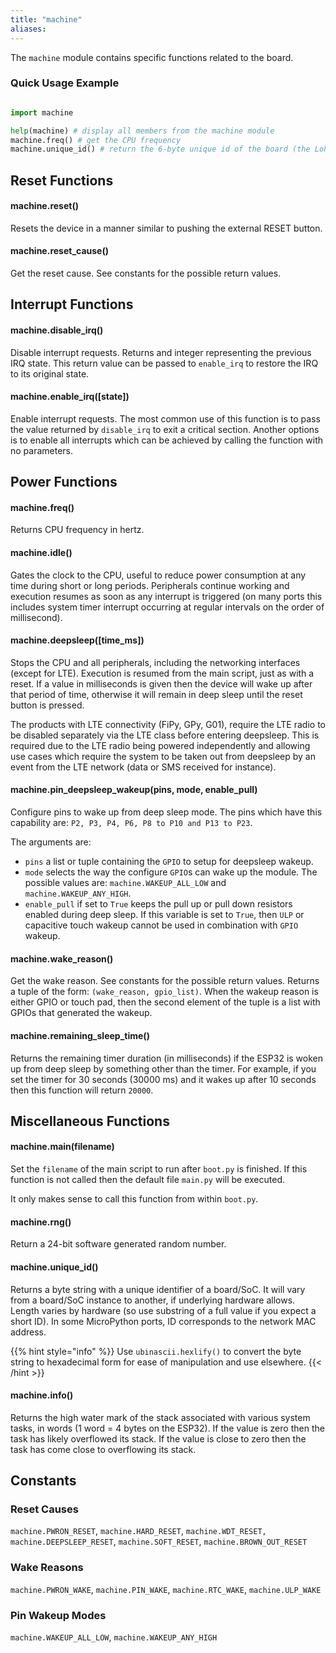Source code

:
 ```yaml
---
title: "machine"
aliases:
---
```


The `machine` module contains specific functions related to the board.

### Quick Usage Example

```python

import machine

help(machine) # display all members from the machine module
machine.freq() # get the CPU frequency
machine.unique_id() # return the 6-byte unique id of the board (the LoPy's WiFi MAC address)
```

## Reset Functions

#### machine.reset()

Resets the device in a manner similar to pushing the external RESET button.

#### machine.reset\_cause()

Get the reset cause. See constants for the possible return values.

## Interrupt Functions

#### machine.disable\_irq()

Disable interrupt requests. Returns and integer representing the previous IRQ state. This return value can be passed to `enable_irq` to restore the IRQ to its original state.

#### machine.enable\_irq(\[state\])

Enable interrupt requests. The most common use of this function is to pass the value returned by `disable_irq` to exit a critical section. Another options is to enable all interrupts which can be achieved by calling the function with no parameters.

## Power Functions

#### machine.freq()

Returns CPU frequency in hertz.

#### machine.idle()

Gates the clock to the CPU, useful to reduce power consumption at any time during short or long periods. Peripherals continue working and execution resumes as soon as any interrupt is triggered (on many ports this includes system timer interrupt occurring at regular intervals on the order of millisecond).

#### machine.deepsleep(\[time\_ms\])

Stops the CPU and all peripherals, including the networking interfaces (except for LTE). Execution is resumed from the main script, just as with a reset. If a value in milliseconds is given then the device will wake up after that period of time, otherwise it will remain in deep sleep until the reset button is pressed.

The products with LTE connectivity (FiPy, GPy, G01), require the LTE radio to be disabled separately via the LTE class before entering deepsleep. This is required due to the LTE radio being powered independently and allowing use cases which require the system to be taken out from deepsleep by an event from the LTE network (data or SMS received for instance).

#### machine.pin\_deepsleep\_wakeup(pins, mode, enable\_pull)

Configure pins to wake up from deep sleep mode. The pins which have this capability are: `P2, P3, P4, P6, P8 to P10 and P13 to P23`.

The arguments are:

* `pins` a list or tuple containing the `GPIO` to setup for deepsleep wakeup.
* `mode` selects the way the configure `GPIO`s can wake up the module. The possible values are: `machine.WAKEUP_ALL_LOW` and `machine.WAKEUP_ANY_HIGH`.
* `enable_pull` if set to `True` keeps the pull up or pull down resistors enabled during deep sleep. If this variable is set to `True`, then `ULP` or capacitive touch wakeup cannot be used in combination with `GPIO` wakeup.

#### machine.wake\_reason()

Get the wake reason. See constants for the possible return values. Returns a tuple of the form: `(wake_reason, gpio_list)`. When the wakeup reason is either GPIO or touch pad, then the second element of the tuple is a list with GPIOs that generated the wakeup.

#### machine.remaining\_sleep\_time()

Returns the remaining timer duration (in milliseconds) if the ESP32 is woken up from deep sleep by something other than the timer. For example, if you set the timer for 30 seconds (30000 ms) and it wakes up after 10 seconds then this function will return `20000`.

## Miscellaneous Functions

#### machine.main(filename)

Set the `filename` of the main script to run after `boot.py` is finished. If this function is not called then the default file `main.py` will be executed.

It only makes sense to call this function from within `boot.py`.

#### machine.rng()

Return a 24-bit software generated random number.

#### machine.unique\_id()

Returns a byte string with a unique identifier of a board/SoC. It will vary from a board/SoC instance to another, if underlying hardware allows. Length varies by hardware (so use substring of a full value if you expect a short ID). In some MicroPython ports, ID corresponds to the network MAC address.

{{% hint style="info" %}}
Use `ubinascii.hexlify()` to convert the byte string to hexadecimal form for ease of manipulation and use elsewhere.
{{< /hint >}}

#### machine.info()

Returns the high water mark of the stack associated with various system tasks, in words (1 word = 4 bytes on the ESP32). If the value is zero then the task has likely overflowed its stack. If the value is close to zero then the task has come close to overflowing its stack.

## Constants

### Reset Causes

`machine.PWRON_RESET`, `machine.HARD_RESET`, `machine.WDT_RESET,` `machine.DEEPSLEEP_RESET`, `machine.SOFT_RESET`, `machine.BROWN_OUT_RESET`

### Wake Reasons

`machine.PWRON_WAKE`, `machine.PIN_WAKE`, `machine.RTC_WAKE`, `machine.ULP_WAKE`

### Pin Wakeup Modes

`machine.WAKEUP_ALL_LOW`, `machine.WAKEUP_ANY_HIGH`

Task goal: Return, from the material above, every line with the word "touch".

Response to the task:
* `enable_pull` if set to `True` keeps the pull up or pull down resistors enabled during deep sleep. If this variable is set to `True`, then `ULP` or capacitive touch wakeup cannot be used in combination with `GPIO` wakeup.
Get the wake reason. See constants for the possible return values. Returns a tuple of the form: `(wake_reason, gpio_list)`. When the wakeup reason is either GPIO or touch pad, then the second element of the tuple is a list with GPIOs that generated the wakeup.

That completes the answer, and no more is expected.